*** Opening of DATA FOR THIS TASK ***

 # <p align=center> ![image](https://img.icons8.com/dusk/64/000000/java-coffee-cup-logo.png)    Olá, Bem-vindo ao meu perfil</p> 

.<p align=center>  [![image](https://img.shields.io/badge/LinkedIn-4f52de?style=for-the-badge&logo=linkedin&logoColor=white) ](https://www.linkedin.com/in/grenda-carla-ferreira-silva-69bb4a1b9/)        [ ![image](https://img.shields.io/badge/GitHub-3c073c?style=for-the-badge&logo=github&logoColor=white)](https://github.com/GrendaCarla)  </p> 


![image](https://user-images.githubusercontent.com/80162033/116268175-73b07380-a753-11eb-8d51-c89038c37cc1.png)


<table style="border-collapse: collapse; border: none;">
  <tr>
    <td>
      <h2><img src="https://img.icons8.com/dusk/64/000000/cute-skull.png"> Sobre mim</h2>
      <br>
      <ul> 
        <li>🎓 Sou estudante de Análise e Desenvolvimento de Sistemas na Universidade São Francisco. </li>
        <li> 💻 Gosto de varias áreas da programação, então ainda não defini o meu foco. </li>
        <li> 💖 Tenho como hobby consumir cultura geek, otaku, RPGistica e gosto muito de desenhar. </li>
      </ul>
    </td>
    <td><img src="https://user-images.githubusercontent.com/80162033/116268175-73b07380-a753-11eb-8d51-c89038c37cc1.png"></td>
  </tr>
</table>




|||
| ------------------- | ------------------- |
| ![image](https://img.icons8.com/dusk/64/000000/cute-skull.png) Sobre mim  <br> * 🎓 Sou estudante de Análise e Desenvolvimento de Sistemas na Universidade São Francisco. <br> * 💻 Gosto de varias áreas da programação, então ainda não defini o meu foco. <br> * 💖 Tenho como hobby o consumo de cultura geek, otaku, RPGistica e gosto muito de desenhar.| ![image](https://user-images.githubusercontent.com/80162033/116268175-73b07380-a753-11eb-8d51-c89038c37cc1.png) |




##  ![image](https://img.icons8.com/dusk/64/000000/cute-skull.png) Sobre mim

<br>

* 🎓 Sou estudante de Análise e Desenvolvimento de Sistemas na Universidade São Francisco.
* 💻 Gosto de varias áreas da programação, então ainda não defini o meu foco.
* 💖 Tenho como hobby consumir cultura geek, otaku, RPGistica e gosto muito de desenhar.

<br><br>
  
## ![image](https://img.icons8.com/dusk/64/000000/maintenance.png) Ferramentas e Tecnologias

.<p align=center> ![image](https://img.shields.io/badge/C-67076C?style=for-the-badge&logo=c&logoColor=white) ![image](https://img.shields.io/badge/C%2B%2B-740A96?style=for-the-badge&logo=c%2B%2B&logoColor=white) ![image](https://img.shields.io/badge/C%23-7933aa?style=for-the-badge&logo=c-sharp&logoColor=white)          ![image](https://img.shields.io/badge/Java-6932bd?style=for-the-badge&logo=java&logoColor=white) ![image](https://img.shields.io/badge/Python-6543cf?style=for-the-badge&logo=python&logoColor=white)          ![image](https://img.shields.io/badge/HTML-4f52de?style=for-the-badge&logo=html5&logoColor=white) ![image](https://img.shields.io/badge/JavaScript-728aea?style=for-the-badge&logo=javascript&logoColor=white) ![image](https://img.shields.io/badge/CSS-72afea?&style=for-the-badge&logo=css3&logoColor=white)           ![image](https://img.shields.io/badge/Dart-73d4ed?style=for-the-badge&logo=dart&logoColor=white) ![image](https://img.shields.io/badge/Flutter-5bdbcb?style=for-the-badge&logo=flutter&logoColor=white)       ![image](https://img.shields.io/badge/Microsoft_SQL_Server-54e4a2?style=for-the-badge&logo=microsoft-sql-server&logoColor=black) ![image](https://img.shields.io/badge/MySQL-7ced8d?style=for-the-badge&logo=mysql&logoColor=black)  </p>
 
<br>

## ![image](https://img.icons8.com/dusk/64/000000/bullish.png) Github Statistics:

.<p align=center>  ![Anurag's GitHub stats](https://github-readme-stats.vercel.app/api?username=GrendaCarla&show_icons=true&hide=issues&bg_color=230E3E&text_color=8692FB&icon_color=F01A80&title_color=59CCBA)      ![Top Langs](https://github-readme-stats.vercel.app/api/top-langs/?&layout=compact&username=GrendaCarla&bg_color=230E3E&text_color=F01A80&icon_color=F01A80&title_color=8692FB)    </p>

*** Close of DATA FOR THIS TASK ***

### DESCRIPTION OF THE TASK:
Show every line from the listing that contains "table".

### SOLUTION:
<table style="border-collapse: collapse; border: none;">
</table>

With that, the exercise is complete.